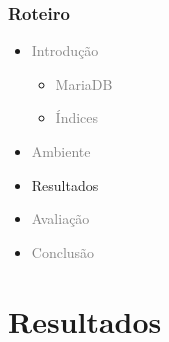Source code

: \documentclass[10pt]{beamer}
\begin{document}
\begin{frame}
  \frametitle{Roteiro}

  \begin{itemize}

    \item[\color{gray}{$\bullet$}] \textcolor{gray}{Introdução}
    
    \begin{itemize}
      \item[\ ] \textcolor{gray}{MariaDB}
      \item[\ ] \textcolor{gray}{Índices}
    \end{itemize}


    \item[\color{gray}{$\bullet$}] \textcolor{gray}{Ambiente}

    \item Resultados

    \item[\color{gray}{$\bullet$}] \textcolor{gray}{Avaliação}

    \item[\color{gray}{$\bullet$}] \textcolor{gray}{Conclusão}

  \end{itemize}

\end{frame}



\section{Resultados}
\end{document}
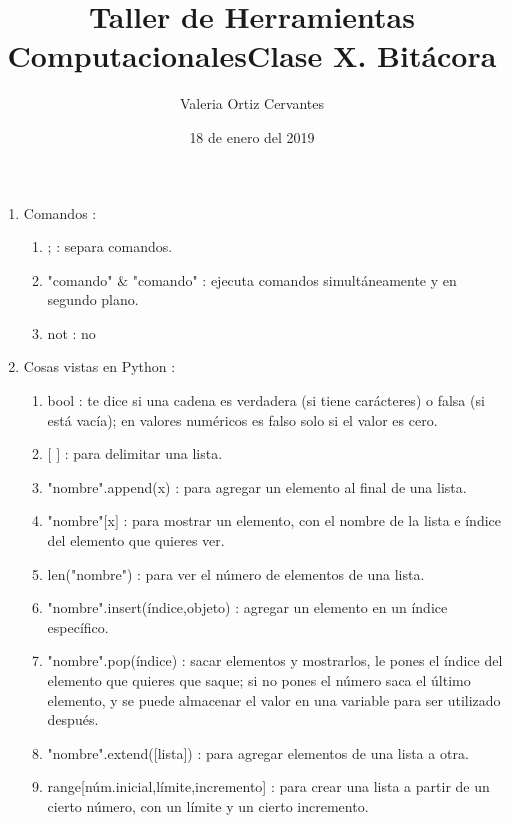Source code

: \documentclass{article}
\title{\Huge Taller de Herramientas Computacionales}
\author{Valeria Ortiz Cervantes}
\date{18 de enero del 2019}
\begin{document}
	\maketitle
	\newpage
	\title{Clase X. Bitácora\\}
	\begin{enumerate}
		\item Comandos :
		\begin{enumerate}
			\item ; : separa comandos.
			\item "comando" $\&$ "comando" : ejecuta comandos simultáneamente y en segundo plano.
			\item not : no
		\end{enumerate}
		\item Cosas vistas en Python :
		\begin{enumerate}
			\item bool : te dice si una cadena es verdadera (si tiene carácteres) o falsa (si está vacía); en valores numéricos es falso solo si el valor es cero.
			\item $[$ $]$ : para delimitar una lista.
			\item "nombre".append(x) : para agregar un elemento al final de una lista.
			\item "nombre"$[$x$]$ : para mostrar un elemento, con el nombre de la lista e índice del elemento que quieres ver.
			\item len("nombre") : para ver el número de elementos de una lista.
			\item "nombre".insert(índice,objeto) : agregar un elemento en un índice específico. 
			\item "nombre".pop(índice) : sacar elementos y mostrarlos, le pones el índice del elemento que quieres que saque; si no pones el número saca el último elemento, y se puede almacenar el valor en una variable para ser utilizado después.
			\item "nombre".extend([lista]) : para agregar elementos de una lista a otra.
			\item range[núm.inicial,límite,incremento] : para crear una lista a partir de un cierto número, con un límite y un cierto incremento.
			\end{enumerate}
	\end{enumerate}
\end{document}

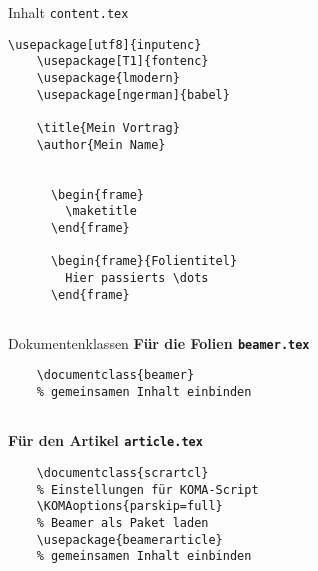 \begin{Frame}[fragile]{Inhalt \texttt{content.tex}}
  \begin{lstlisting}[gobble=4]
    \usepackage[utf8]{inputenc}
    \usepackage[T1]{fontenc}
    \usepackage{lmodern}
    \usepackage[ngerman]{babel}

    \title{Mein Vortrag}
    \author{Mein Name}

    
      \begin{frame}
        \maketitle
      \end{frame}

      \begin{frame}{Folientitel}
        Hier passierts \dots
      \end{frame}
    
  \end{lstlisting}
\end{Frame}

\begin{Frame}[fragile]{Dokumentenklassen}
  \textbf{\color{maincolor}Für die Folien \texttt{beamer.tex}}
  \begin{lstlisting}[gobble=4]
    % Beamer als Dokumentenklasse verwenden
    \documentclass{beamer}
    % gemeinsamen Inhalt einbinden
    
  \end{lstlisting}

  \xxx

  \textbf{\color{maincolor}Für den Artikel \texttt{article.tex}}
  \begin{lstlisting}[gobble=4]
    % KOMA-Script als Dokumentenklasse verwenden
    \documentclass{scrartcl}
    % Einstellungen für KOMA-Script
    \KOMAoptions{parskip=full}
    % Beamer als Paket laden
    \usepackage{beamerarticle}
    % gemeinsamen Inhalt einbinden
    
  \end{lstlisting}
\end{Frame}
============
Work required:
Across the data, find each line that has "maincolor" in it and copy that line.

Solution to this problem:
  \textbf{\color{maincolor}Für die Folien \texttt{beamer.tex}}
  \textbf{\color{maincolor}Für den Artikel \texttt{article.tex}}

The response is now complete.